The Crimson hopes its balanced attack will break through the defense of Jovicic and others. The Harvard offense is led by two of the four most efficient attackers in the league in junior Caroline Holte and co-captain Caroline Walters, who ranks first in the Ivy League with a .41 kill percentage.

“Across the board [Ivy League] teams have the talent and volleyball IQ,” Vegesena said. “But the team that comes out on top is the one that wants it more. And that’s been our defining advantage this season.”

While upperclassmen have dominated playing time this year, Crimson freshman Paige Kebe was the star of the night in the season’s first matchup between the squads. Kebe recorded a team-high 22 kills, her first and only time cracking double-digits since her arrival on campus this year.

Cornell (5-17, 2-10) will also enter Cambridge on a losing streak, albeit one of a lesser magnitude, three games. In the team’s last three contests against Penn, Princeton, and Yale, the Big Red has only won one set.

But Cornell still poses a threat to Harvard’s title hopes. In her first year with the team, freshman Maddy Sroufe ranks among the top ten in the Ivy League in kills per set with 2.9. The Big Red also sends out senior libero Natasha Rowland, who leads the conference with 5.5 digs per set. 

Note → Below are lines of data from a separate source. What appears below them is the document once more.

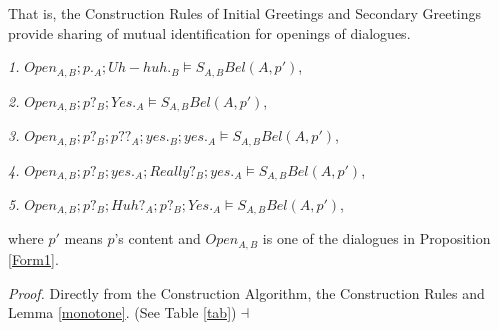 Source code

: \par
That is, the Construction Rules of Initial Greetings and Secondary Greetings provide sharing of mutual identification for openings of dialogues.
\begin{PROP}\label{Form2}
\begin{list}{}{\leftmargin=10mm }
\item[]
\item [{\it 1.}] $Open_{A,B};p._A;Uh-huh._B\models S_{A,B}Bel(A,p')$,
\item [{\it 2.}] $Open_{A,B};p?_B;Yes._A\models S_{A,B}Bel(A,p')$,
\item [{\it 3.}] $Open_{A,B};p?_B;p??_A;yes._B;yes._A\models S_{A,B}Bel(A,p')$,
\item [{\it 4.}] $Open_{A,B};p?_B;yes._A;Really?_B;yes._A\models S_{A,B}Bel(A,p')$,
\item [{\it 5.}] $Open_{A,B};p?_B;Huh?_A;p?_B;Yes._A\models S_{A,B}Bel(A,p')$,
\end{list}
\rm where $p'$ means $p$'s content and $Open_{A,B}$ is one of the dialogues in  Proposition \ref{Form1}.
\end{PROP}
\par
{\it Proof.} Directly from the Construction Algorithm, the Construction Rules and Lemma \ref{monotone}. (See Table \ref{tab})$\dashv$

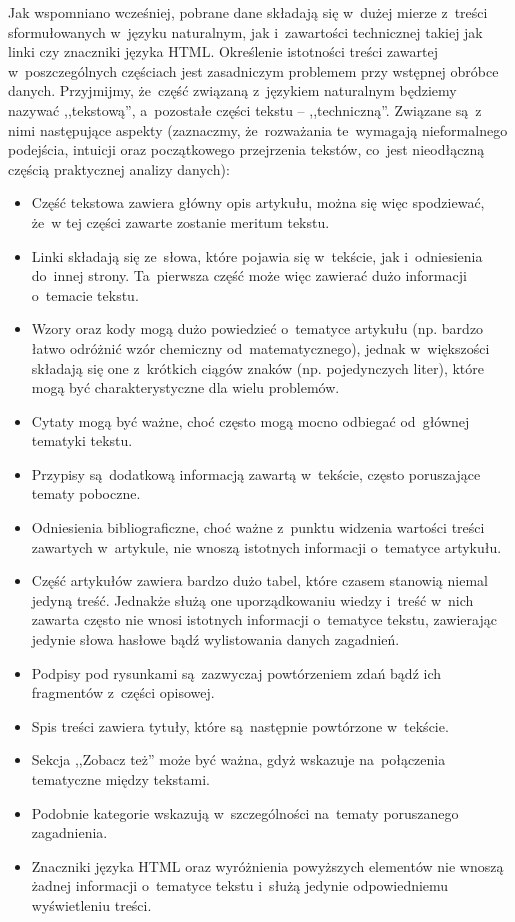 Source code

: \documentclass{praca1}
\begin{document}
Jak wspomniano wcześniej, pobrane dane składają się w~dużej mierze z~treści sformułowanych w~języku naturalnym, jak i~zawartości technicznej takiej jak linki czy znaczniki języka HTML. Określenie istotności treści zawartej w~poszczególnych częściach jest zasadniczym problemem przy wstępnej obróbce danych. Przyjmijmy, że~część związaną z~językiem naturalnym będziemy nazywać ,,tekstową'', a~pozostałe części tekstu -- ,,techniczną''. Związane są~z nimi następujące aspekty (zaznaczmy, że~rozważania te~wymagają nieformalnego podejścia, intuicji oraz początkowego przejrzenia tekstów, co~jest nieodłączną częścią praktycznej analizy danych):
\begin{itemize}
\item Część tekstowa zawiera główny opis artykułu, można się więc spodziewać, że~w tej części zawarte zostanie meritum tekstu.
\item Linki składają się ze~słowa, które pojawia się w~tekście, jak i~odniesienia do~innej strony. Ta~pierwsza część może więc zawierać dużo informacji o~temacie tekstu.
\item Wzory oraz kody mogą dużo powiedzieć o~tematyce artykułu (np. bardzo łatwo odróżnić wzór chemiczny od~matematycznego), jednak w~większości składają się one z~krótkich ciągów znaków (np. pojedynczych liter), które mogą być charakterystyczne dla wielu problemów.
\item Cytaty mogą być ważne, choć często mogą mocno odbiegać od~głównej tematyki tekstu.
\item Przypisy są~dodatkową informacją zawartą w~tekście, często poruszające tematy poboczne.
\item Odniesienia bibliograficzne, choć ważne z~punktu widzenia wartości treści zawartych w~artykule, nie wnoszą istotnych informacji o~tematyce artykułu.
\item Część artykułów zawiera bardzo dużo tabel, które czasem stanowią niemal jedyną treść. Jednakże służą one uporządkowaniu wiedzy i~treść w~nich zawarta często nie wnosi istotnych informacji o~tematyce tekstu, zawierając jedynie słowa hasłowe bądź wylistowania danych zagadnień.
\item Podpisy pod rysunkami są~zazwyczaj powtórzeniem zdań bądź ich fragmentów z~części opisowej.
\item Spis treści zawiera tytuły, które są~następnie powtórzone w~tekście.
\item Sekcja ,,Zobacz też'' może być ważna, gdyż wskazuje na~połączenia tematyczne między tekstami.
\item Podobnie kategorie wskazują w~szczególności na~tematy poruszanego zagadnienia.
\item Znaczniki języka HTML oraz wyróżnienia powyższych elementów nie wnoszą żadnej informacji o~tematyce tekstu i~służą jedynie odpowiedniemu wyświetleniu treści.
\end{itemize}
\end{document}
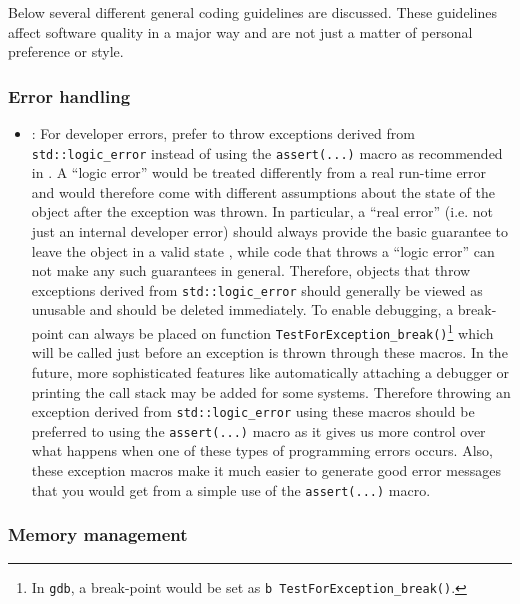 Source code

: Below several different general coding guidelines are discussed.  These
guidelines affect software quality in a major way and are not just a matter of
personal preference or style.

%
\subsubsection{Error handling}
%


\begin{itemize}


{}\item\GCGTestForException: For developer errors, prefer to throw exceptions
derived from {}\texttt{std\-::logic\-\_error} instead of using the
{}\texttt{assert(...)}  macro as recommended in {}\cite[Item
68]{C++CodingStandards05}.  A ``logic error'' would be treated differently
from a real run-time error and would therefore come with different assumptions
about the state of the object after the exception was thrown.  In particular,
a ``real error'' (i.e. not just an internal developer error) should always
provide the basic guarantee to leave the object in a valid state {}\cite[Item
71]{C++CodingStandards05}, while code that throws a ``logic error'' can not
make any such guarantees in general.  Therefore, objects that throw exceptions
derived from {}\texttt{std\-::logic\-\_error} should generally be viewed as
unusable and should be deleted immediately.  To enable debugging, a break-point
can always be placed on function
{}\texttt{Test\-For\-Exception\-\_break()}\footnote{In {}\texttt{gdb}, a
break-point would be set as {}\texttt{b Test\-For\-Exception\-\_break()}.} 
which will be called just before an exception is thrown through these macros.
In the future, more sophisticated features like automatically attaching a
debugger or printing the call stack may be added for some systems.  Therefore
throwing an exception derived from {}\texttt{std\-::logic\-\_error} using
these macros should be preferred to using the {}\texttt{assert(...)} macro as
it gives us more control over what happens when one of these types of
programming errors occurs.  Also, these exception macros make it much easier
to generate good error messages that you would get from a simple use of the
{}\texttt{assert(...)} macro.


\end{itemize}


%
\subsubsection{Memory management}
%


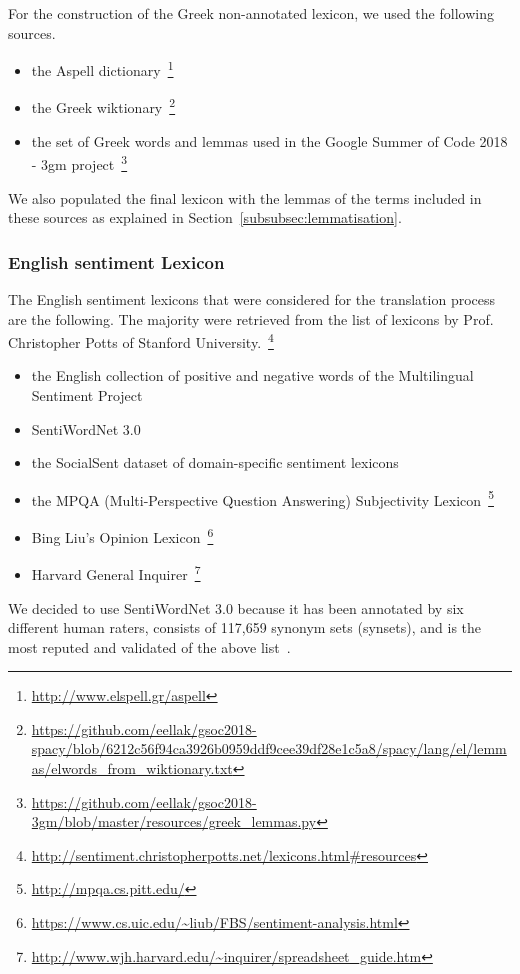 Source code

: For the construction of the Greek non-annotated lexicon,
we used the following sources.

\begin{itemize}
 \item the Aspell dictionary~\footnote{ \url{http://www.elspell.gr/aspell}}
 \item the Greek wiktionary~\footnote{ \url{https://github.com/eellak/gsoc2018-spacy/blob/6212c56f94ca3926b0959ddf9cee39df28e1c5a8/spacy/lang/el/lemmas/elwords_from_wiktionary.txt}}
 \item the set of Greek words and lemmas used
 in the Google Summer of Code 2018 - 3gm project~\footnote{ \url{https://github.com/eellak/gsoc2018-3gm/blob/master/resources/greek_lemmas.py}}
\end{itemize}

We also populated the final lexicon with the lemmas of the terms included in these sources as explained in Section~\ref{subsubsec:lemmatisation}.

\subsubsection{English sentiment Lexicon}
\label{subsubsec:english}

The English sentiment lexicons that were considered
for the translation process are the following.
The majority were retrieved from the list of lexicons by Prof. Christopher Potts
of Stanford University.~\footnote{ \url{http://sentiment.christopherpotts.net/lexicons.html#resources}}

\begin{itemize}
 \item the English collection of positive and negative words of the Multilingual Sentiment Project
 \item SentiWordNet 3.0~\cite{BES10}
 \item the SocialSent dataset of domain-specific sentiment lexicons~\cite{HCLJ16}
 \item the MPQA (Multi-Perspective Question Answering) Subjectivity Lexicon~\footnote{ \url{http://mpqa.cs.pitt.edu/}}
 \item Bing Liu's Opinion Lexicon~\footnote{ \url{https://www.cs.uic.edu/~liub/FBS/sentiment-analysis.html}}
 \item Harvard General Inquirer~\footnote{ \url{http://www.wjh.harvard.edu/~inquirer/spreadsheet_guide.htm}}
\end{itemize}

We decided to use SentiWordNet 3.0 because it has been annotated
by six different human raters,
consists of 117,659 synonym sets (synsets),
and is the most reputed and validated of the above list~\cite{BES10}.

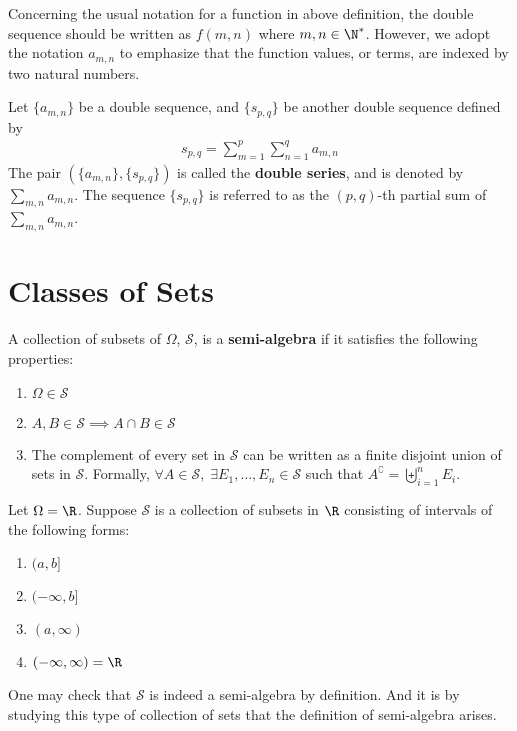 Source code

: \documentclass[thmcnt=section, 12pt, color=purple]{my-elegantbook}
\begin{document}
\begin{note}
	Concerning the usual notation for a function in above definition,
	the double sequence should be written as $f(m, n)$
	where $m, n \in \N^\ast$.
	However, we adopt the notation $a_{m,n}$
	to emphasize that the function values, or terms,  
	are indexed by two natural numbers.
\end{note}


\begin{definition} \label{def:11}
	Let $\{a_{m,n}\}$ be a double sequence,
	and $\{s_{p,q}\}$ be another double sequence defined by 
	\begin{align*}
		s_{p,q} = \sum_{m=1}^p \sum_{n=1}^q a_{m,n}
	\end{align*}
	The pair $(\{a_{m,n}\}, \{s_{p,q}\})$
	is called the \textbf{double series}, 
	and is denoted by $\sum_{m,n} a_{m,n}$.
	The sequence $\{s_{p,q}\}$ is referred to as
	the $(p,q)$-th partial sum of $\sum_{m,n} a_{m,n}$.
\end{definition}






\section{Classes of Sets}


\begin{definition} \label{def:1}
	A collection of subsets of $\Omega$, $\mathcal{S}$, 
	is a \textbf{semi-algebra}
	if it satisfies the following properties:
	\begin{enumerate}
		\item $\Omega \in \mathcal{S}$
		\item $A, B \in \mathcal{S} \implies A \cap B \in \mathcal{S}$
		\item The complement of every set in $\mathcal{S}$ can be 
			written as a finite disjoint union 
			of sets in $\mathcal{S}$. 
			Formally, $\forall A \in \mathcal{S}, \; \exists E_1, \ldots, E_n \in \mathcal{S}$
			such that $A^\complement = \biguplus_{i=1}^n E_i$.
	\end{enumerate}
\end{definition}

\begin{example} \label{eg:1}
	Let $\Omega = \R$.
	Suppose $\mathcal{S}$ is a collection of subsets in $\R$
	consisting of intervals of the following forms:
	\begin{enumerate}
		\item $(a, b]$
		\item $(-\infty, b]$
		\item $(a, \infty)$
		\item $(-\infty, \infty) = \R$
	\end{enumerate}
	One may check that $\mathcal{S}$ is indeed a semi-algebra by definition.
	And it is by studying this type of collection of sets that
	the definition of semi-algebra arises.
\end{example}
\end{document}

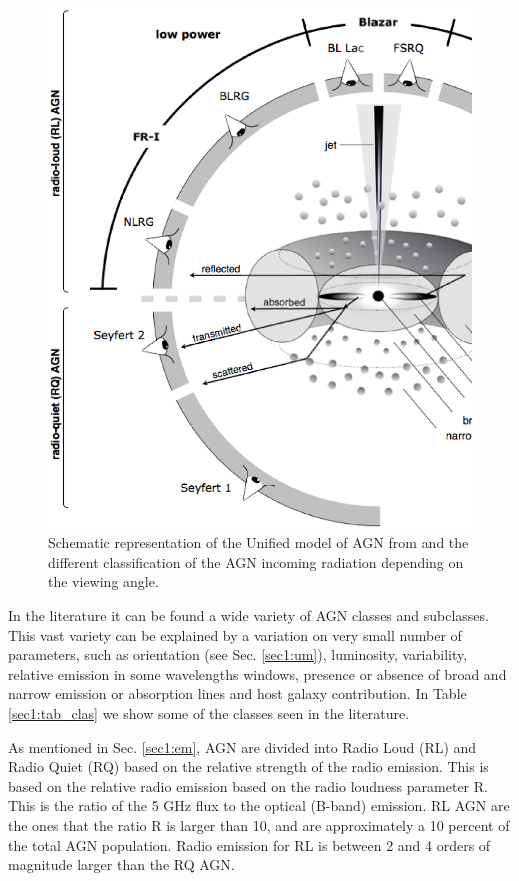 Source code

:  \begin{figure}
 \centering
 \includegraphics[width=\textwidth]{Chapter1_intro/clasagn.ps}
    \caption{Schematic representation of the Unified model of AGN from \cite{beckmann12} and the different classification of the AGN incoming radiation depending on the viewing angle. }
 \label{sec1:fig_clas}
 \end{figure}



In the literature it can be found a wide variety of AGN classes and subclasses. This vast variety can be explained by a variation on very small number of parameters, such as orientation (see  Sec. \ref{sec1:um}), luminosity, variability, relative emission in some wavelengths windows, presence or absence of broad and narrow emission or absorption lines and host galaxy contribution. In Table \ref{sec1:tab_clas} we show some of the classes seen in the literature.

As mentioned in Sec. \ref{sec1:em}, AGN are divided into Radio Loud (RL) and Radio Quiet (RQ) based on the relative strength of the radio emission. This is based on the relative radio emission based on the radio loudness parameter R. This is the ratio of the 5 GHz flux to the optical (B-band) emission. RL AGN are the ones that the ratio R is larger than 10, and are approximately a 10 percent of the total AGN population. Radio emission for RL is between 2 and 4 orders of magnitude larger than the RQ AGN.

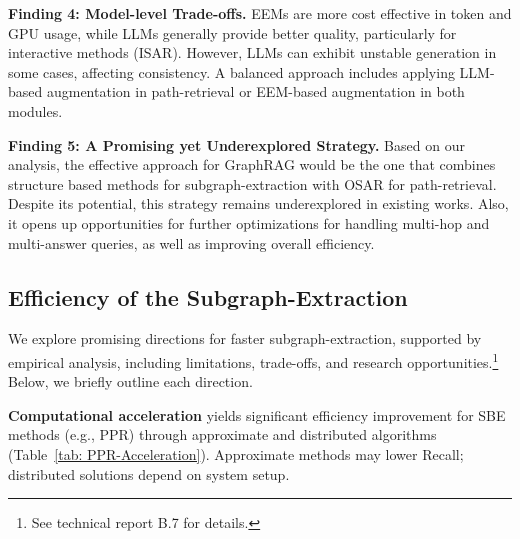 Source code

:     \textbf{Finding 4: Model-level Trade-offs.} 
    EEMs are more cost effective in token and GPU usage, while LLMs generally provide better quality, particularly for interactive methods (ISAR). However, LLMs can exhibit unstable generation in some cases, affecting consistency. A balanced approach includes applying LLM-based augmentation in path-retrieval or EEM-based augmentation in both modules.

    \textbf{Finding 5: A Promising yet Underexplored Strategy.} Based on our analysis, the effective approach for GraphRAG would be the one that combines structure based methods for subgraph-extraction with OSAR for path-retrieval. Despite its potential, this strategy remains underexplored in existing works. Also, it opens up opportunities for further optimizations for handling multi-hop and multi-answer queries, as well as improving overall efficiency. 




\subsection{Efficiency  of the Subgraph-Extraction}
\label{subsec:eeSE}

We explore promising directions for faster subgraph-extraction, supported by empirical analysis, including limitations, trade-offs, and research opportunities.\footnote{See technical report B.7 for details.} Below, we briefly outline each direction.


{\bf Computational acceleration} yields significant efficiency improvement for SBE methods (e.g., PPR) through 
approximate and distributed algorithms (Table~\ref{tab: PPR-Acceleration}). 
Approximate methods may lower Recall; distributed solutions depend on system setup.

The Crimson managed to dispel the Big Red in quick fashion earlier this season in Ithaca, defeating Cornell in straight sets. Sophomore Corinne Bain was the only player to record double-digit kills in the game with 11 of the 37 total for Harvard. Freshman Emily Wemhoff led the Lions with eight kills.

Despite the combined 11-game losing streak that the two New York teams bring to Cambridge this weekend, the message for Harvard remains the same: one game at a time.

“It’s easy to get overwhelmed by the idea of winning the Ivy League title,” junior Caroline Holte said. “Keeping [our mentality] in one point and one game increments…is what is going to be most important for us going forward.”